In the spirit of generating discussion I’d like to put an idea I had out there. I am sure it needs a lot of refinement, but I am curious whether other people see this as a feasible or informative line of work.
One of my observations on Moretti was that he seemed to start with a detailed understand of the material (via close reading), and then generate his higher level views based on patterns that he recognized. This may be a kind of distant reading, but still requires a large amount of knowledge and insight into the very particulars of the subject matter (who here can name the 30-odd categories of Victorian literature?). How could we go the other direction, and generate our insights without presupposing prior detailed knowledge?

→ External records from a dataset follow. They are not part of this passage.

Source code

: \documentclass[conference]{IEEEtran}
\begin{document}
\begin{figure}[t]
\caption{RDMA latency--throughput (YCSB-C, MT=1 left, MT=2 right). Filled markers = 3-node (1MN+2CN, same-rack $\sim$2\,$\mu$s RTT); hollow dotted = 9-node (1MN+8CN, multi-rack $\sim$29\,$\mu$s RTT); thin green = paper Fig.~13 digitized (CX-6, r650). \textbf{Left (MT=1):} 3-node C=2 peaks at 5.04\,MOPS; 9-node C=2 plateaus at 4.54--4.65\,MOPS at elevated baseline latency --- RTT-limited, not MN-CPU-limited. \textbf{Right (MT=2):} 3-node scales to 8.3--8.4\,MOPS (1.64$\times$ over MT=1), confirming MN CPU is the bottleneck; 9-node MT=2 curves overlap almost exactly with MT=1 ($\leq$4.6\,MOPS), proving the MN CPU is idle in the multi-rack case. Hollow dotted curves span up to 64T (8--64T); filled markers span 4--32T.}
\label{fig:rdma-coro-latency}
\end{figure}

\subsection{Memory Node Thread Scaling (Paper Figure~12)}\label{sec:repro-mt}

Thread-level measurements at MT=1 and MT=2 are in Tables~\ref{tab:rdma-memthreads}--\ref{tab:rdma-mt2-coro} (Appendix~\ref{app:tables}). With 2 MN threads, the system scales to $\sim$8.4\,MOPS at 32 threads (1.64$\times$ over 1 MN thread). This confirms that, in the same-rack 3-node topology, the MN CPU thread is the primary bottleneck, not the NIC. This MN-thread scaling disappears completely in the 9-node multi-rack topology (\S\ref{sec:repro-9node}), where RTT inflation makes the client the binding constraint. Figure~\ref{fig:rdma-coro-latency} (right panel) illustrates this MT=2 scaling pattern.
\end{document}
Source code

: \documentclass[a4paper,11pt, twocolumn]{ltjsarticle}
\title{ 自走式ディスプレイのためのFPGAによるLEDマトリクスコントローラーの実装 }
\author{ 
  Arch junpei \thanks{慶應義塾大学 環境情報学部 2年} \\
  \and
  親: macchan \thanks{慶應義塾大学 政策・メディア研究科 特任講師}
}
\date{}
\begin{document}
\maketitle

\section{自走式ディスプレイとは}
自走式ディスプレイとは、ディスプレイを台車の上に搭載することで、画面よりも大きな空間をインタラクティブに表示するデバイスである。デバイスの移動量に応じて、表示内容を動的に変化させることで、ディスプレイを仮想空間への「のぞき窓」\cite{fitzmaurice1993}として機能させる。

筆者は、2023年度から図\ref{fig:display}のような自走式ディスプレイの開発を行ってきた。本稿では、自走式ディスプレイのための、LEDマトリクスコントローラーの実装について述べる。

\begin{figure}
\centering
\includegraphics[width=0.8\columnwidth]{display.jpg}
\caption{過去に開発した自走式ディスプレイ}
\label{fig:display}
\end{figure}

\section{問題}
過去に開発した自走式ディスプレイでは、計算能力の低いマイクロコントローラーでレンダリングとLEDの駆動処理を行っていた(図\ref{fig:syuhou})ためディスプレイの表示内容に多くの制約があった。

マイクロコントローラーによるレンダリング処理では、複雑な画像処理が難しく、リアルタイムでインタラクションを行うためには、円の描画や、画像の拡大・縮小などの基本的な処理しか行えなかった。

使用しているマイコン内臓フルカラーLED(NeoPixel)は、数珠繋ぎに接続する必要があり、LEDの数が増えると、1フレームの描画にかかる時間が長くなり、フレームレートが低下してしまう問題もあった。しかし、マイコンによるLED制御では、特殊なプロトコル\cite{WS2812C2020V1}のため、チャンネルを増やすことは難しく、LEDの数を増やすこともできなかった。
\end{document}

My idea was using word frequencies to date books. We could reasonably expect some words or phrases to occur more in certain time periods than in others, whether idioms, references to historical events, or new words. Instead of having an expert in a particular period generate a list of key words, we could take a sampling of writing (inside and outside the canon) from a particular period, run it through a computer program, and build a statistical model of the frequencies in which words occur. Then, given a writing sample of an unknown date, we could determine how similar the word frequencies are to our known samples and say how likely it is the new sample is written in the same time period. If we took known samples from multiple time periods, we could generate a frequency models for each period. Then given a writing sample from an unknown time period, we could determine which model it most resembles, and conclude that the writing is likely from the same time period.
If this approach actually works, would it be possible to look at other quantitative aspects of writing, and to apply them to groupings other than date written? There are a number of statistical models that look at the patterns of words themselves (which words are more or less likely to follow others). Could we now generate a model for something as specific as a writer, and determine whether a given sample is the work of a specific writer?
While this may seem far fetched, these techniques have been extremely successful in creating spam filters for email. You take an unknown sample and try to determine if it is similar to known “spam” or to “real” e-mail. This is why spam first starting misspelling things like “viaagra”, then putting those lists of random words at the bottom of email, and now finally putting complete sentences taken from actually books. I will leave out the math for now, but two of the well studied methods are Bayesian filtering and Markov modeling.
Hopefully I haven’t mortally offended anyone by proposing we treat the canon of western literature like spam . . .